Nous sommes entrés dans le troc des échanges de prisonniers.
Un peu plus tard, à 13 h 11 heure de Paris, on apprend, y compris sur le "Live" du Monde que "le porte-parole du Kremlin a refusé de dire si les soldats ukrainiens seraient considérés comme des prisonniers de guerre ou des criminels de guerre..."
Ceci doit être mis en parallèle avec les déclarations menaçantes du président de la Douma, Viatcheslav Volodine. Il ne parle pas du cas de Marioupol en particulier ; mais il juge sur son compte Telegram que "les criminels nazis ne doivent pas faire l’objet d’un échange de prisonniers. Concernant les nazis,ajoute-t-il, notre position doit rester inchangée : ce sont des criminels de guerre, et nous devons tout faire pour qu’ils comparaissent en justice".
Soyons clairs : le crime de guerre serait de les transférer en Sibérie.

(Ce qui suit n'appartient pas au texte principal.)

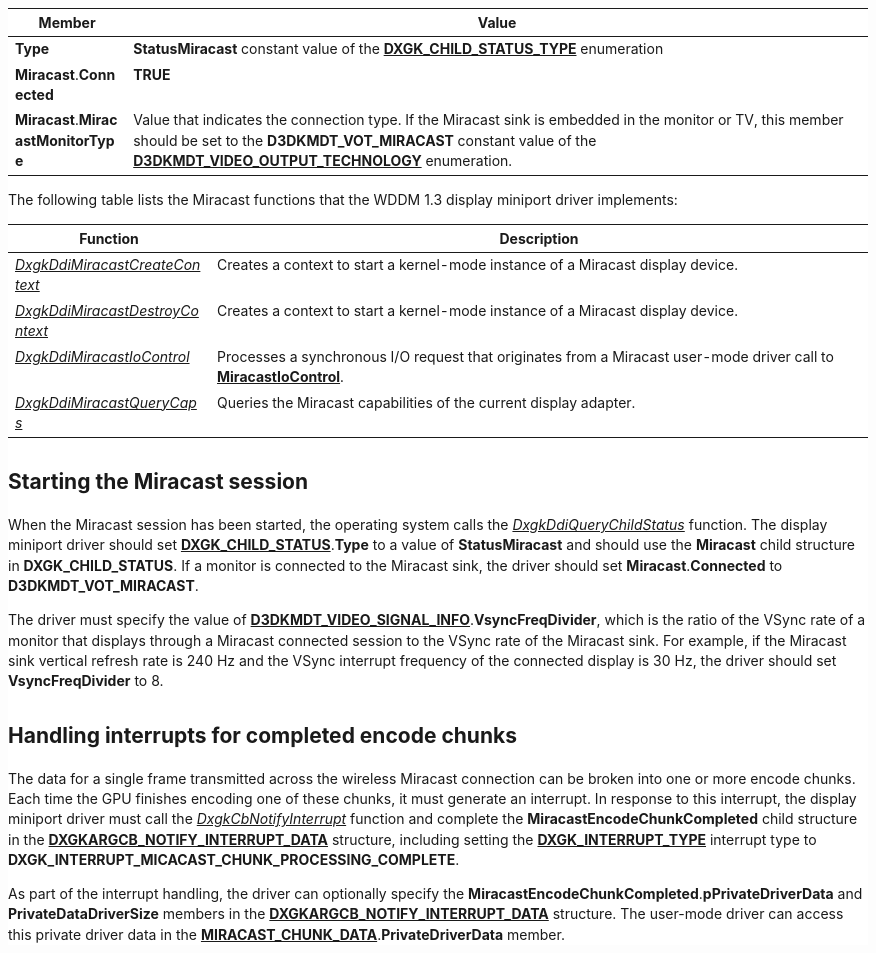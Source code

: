| Member | Value |
| ------ | ----- |
| **Type**                             | **StatusMiracast** constant value of the [**DXGK_CHILD_STATUS_TYPE**](/windows-hardware/drivers/ddi/dispmprt/ne-dispmprt-_dxgk_child_status_type) enumeration  |
| **Miracast**.**Connected**           | **TRUE**   |
| **Miracast**.**MiracastMonitorType** | Value that indicates the connection type. If the Miracast sink is embedded in the monitor or TV, this member should be set to the **D3DKMDT_VOT_MIRACAST** constant value of the [**D3DKMDT_VIDEO_OUTPUT_TECHNOLOGY**](/windows-hardware/drivers/ddi/d3dkmdt/ne-d3dkmdt-_d3dkmdt_video_output_technology) enumeration. |

The following table lists the Miracast functions that the WDDM 1.3 display miniport driver implements:

| Function | Description |
| -------- | ----------- |
| [*DxgkDdiMiracastCreateContext*](/windows-hardware/drivers/ddi/dispmprt/nc-dispmprt-dxgkddi_miracast_create_context)     | Creates a context to start a kernel-mode instance of a Miracast display device. |
| [*DxgkDdiMiracastDestroyContext*](/windows-hardware/drivers/ddi/dispmprt/nc-dispmprt-dxgkddi_miracast_destroy_context)    | Creates a context to start a kernel-mode instance of a Miracast display device. |
| [*DxgkDdiMiracastIoControl*](/windows-hardware/drivers/ddi/dispmprt/nc-dispmprt-dxgkddi_miracast_handle_io_control)  | Processes a synchronous I/O request that originates from a Miracast user-mode driver call to [**MiracastIoControl**](/windows-hardware/drivers/ddi/netdispumdddi/nc-netdispumdddi-pfn_miracast_io_control). |
| [*DxgkDdiMiracastQueryCaps*](/windows-hardware/drivers/ddi/dispmprt/nc-dispmprt-dxgkddi_miracast_query_caps)         | Queries the Miracast capabilities of the current display adapter. |

## Starting the Miracast session

When the Miracast session has been started, the operating system calls the [*DxgkDdiQueryChildStatus*](/windows-hardware/drivers/ddi/dispmprt/nc-dispmprt-dxgkddi_query_child_status) function. The display miniport driver should set [**DXGK_CHILD_STATUS**](/windows-hardware/drivers/ddi/dispmprt/ns-dispmprt-_dxgk_child_status).**Type** to a value of **StatusMiracast** and should use the **Miracast** child structure in **DXGK_CHILD_STATUS**. If a monitor is connected to the Miracast sink, the driver should set **Miracast**.**Connected** to **D3DKMDT_VOT_MIRACAST**.

The driver must specify the value of [**D3DKMDT_VIDEO_SIGNAL_INFO**](/windows-hardware/drivers/ddi/d3dkmdt/ns-d3dkmdt-_d3dkmdt_video_signal_info).**VsyncFreqDivider**, which is the ratio of the VSync rate of a monitor that displays through a Miracast connected session to the VSync rate of the Miracast sink. For example, if the Miracast sink vertical refresh rate is 240 Hz and the VSync interrupt frequency of the connected display is 30 Hz, the driver should set **VsyncFreqDivider** to 8.

## Handling interrupts for completed encode chunks

The data for a single frame transmitted across the wireless Miracast connection can be broken into one or more encode chunks. Each time the GPU finishes encoding one of these chunks, it must generate an interrupt. In response to this interrupt, the display miniport driver must call the [*DxgkCbNotifyInterrupt*](/windows-hardware/drivers/ddi/d3dkmddi/nc-d3dkmddi-dxgkcb_notify_interrupt) function and complete the **MiracastEncodeChunkCompleted** child structure in the [**DXGKARGCB_NOTIFY_INTERRUPT_DATA**](/windows-hardware/drivers/ddi/d3dkmddi/ns-d3dkmddi-_dxgkargcb_notify_interrupt_data) structure, including setting the [**DXGK_INTERRUPT_TYPE**](/windows-hardware/drivers/ddi/d3dkmddi/ne-d3dkmddi-_dxgk_interrupt_type) interrupt type to **DXGK_INTERRUPT_MICACAST_CHUNK_PROCESSING_COMPLETE**.

As part of the interrupt handling, the driver can optionally specify the **MiracastEncodeChunkCompleted**.**pPrivateDriverData** and **PrivateDataDriverSize** members in the [**DXGKARGCB_NOTIFY_INTERRUPT_DATA**](/windows-hardware/drivers/ddi/d3dkmddi/ns-d3dkmddi-_dxgkargcb_notify_interrupt_data) structure. The user-mode driver can access this private driver data in the [**MIRACAST_CHUNK_DATA**](/windows-hardware/drivers/ddi/netdispumdddi/ns-netdispumdddi-miracast_chunk_data).**PrivateDriverData** member.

Il est également essentiel pour la survie de ces combattants que leur honneur soit respecté : c'est d'ailleurs en partie à ce prix que va pouvoir se jouer un accord de paix dans le futur. Connaissant son adversaire, le gouvernement de Kiev ne s'y trompe pas.
À vrai dire, ayant eu l'occasion à plusieurs reprises de constater l'ignorance et le mépris des conformistes russes pour l'histoire de leur propre pays, ["du passé faisons table rase"...] c'est au lecteur français que je rappellerai l'évolution de cette conception "humanitaire" invoquée à nouveau.
L'étiquette "humanitaire" en effet eût sans doute été convenu à la tsarine Élisabeth (1741-1762), encore que son idée se voulait tout simplement chrétienne. Surnommée la Clémente, elle fut la dernière des Romanov de souche russe. La première en Europe, elle mit en œuvre un moratoire sur la peine de mort de façon qu'aucune condamnation n'intervint durant son règne.
"Humanitaire" aussi le tsar romantique Alexandre Ier (1801-1825) qui rêva de mettre en place cette Sainte-Alliance cherchant à rapprocher les trois religions issues du christianisme. C'est son ministre des affaires étrangères, le comte Capo d'Istria [créateur plus tard et premier gouverneur de l'État grec indépendant] qui, le premier en Europe, proposa que l'esclavage soit interdit au plan international.
"Humanitaire" indiscutablement Alexandre II (1855-1881) surnommé le Libérateur parce qu'en 1861, après la guerre de Crimée, il liquida le servage. Les révolutionnaires nihilistes, qu'admirait Lénine, l'assassinèrent donc très logiquement.
"Humanitaire" enfin le malheureux Nicolas II lorsqu'en 1899 s’ouvre à La Haye, à l'initiative de la Russie d'alors, une conférence internationale, qui sera suivie d'une autre en 1907 et qui fondera le droit international humanitaire.
Nicolas II, on le sait, et avec lui toute la famille impériale, fut massacré par les bolcheviks, payant chèrement les erreurs commises par lui dans le déclenchement et la conduite même de la guerre.
Soulignons à l'inverse qu'aux empereurs "humanitaires" peuvent et doivent être opposés les faces sombres de l'histoire russe, celles de tsars beaucoup moins sympathiques, beaucoup moins romantiques, citons Paul Ier (lequel régna de 1796 à 1801 et fut assassine peut-être avec la complicité de son fils), Nicolas Ier (1825-1855) voire Alexandre III (1881-1894).
Or, tous les records de l'horreur et de l'oppression ont été indiscutablement battus par Ivan le Terrible (1547-1584).
C'est Ivan le Terrible que Staline entendait réhabiliter, notamment par le dernier film d'Eisenstein, qu'il commandita.
Et Poutine s’emploie lui-même aujourd'hui à réhabiliter Staline, dans le cadre de sa commémoration de la "grande guerre patriotique"et des régiments immortels.
Oui ceux qui s'opposent à la réhabilitation de Staline et du stalinisme peuvent être appelés des héros. Sans guillemets.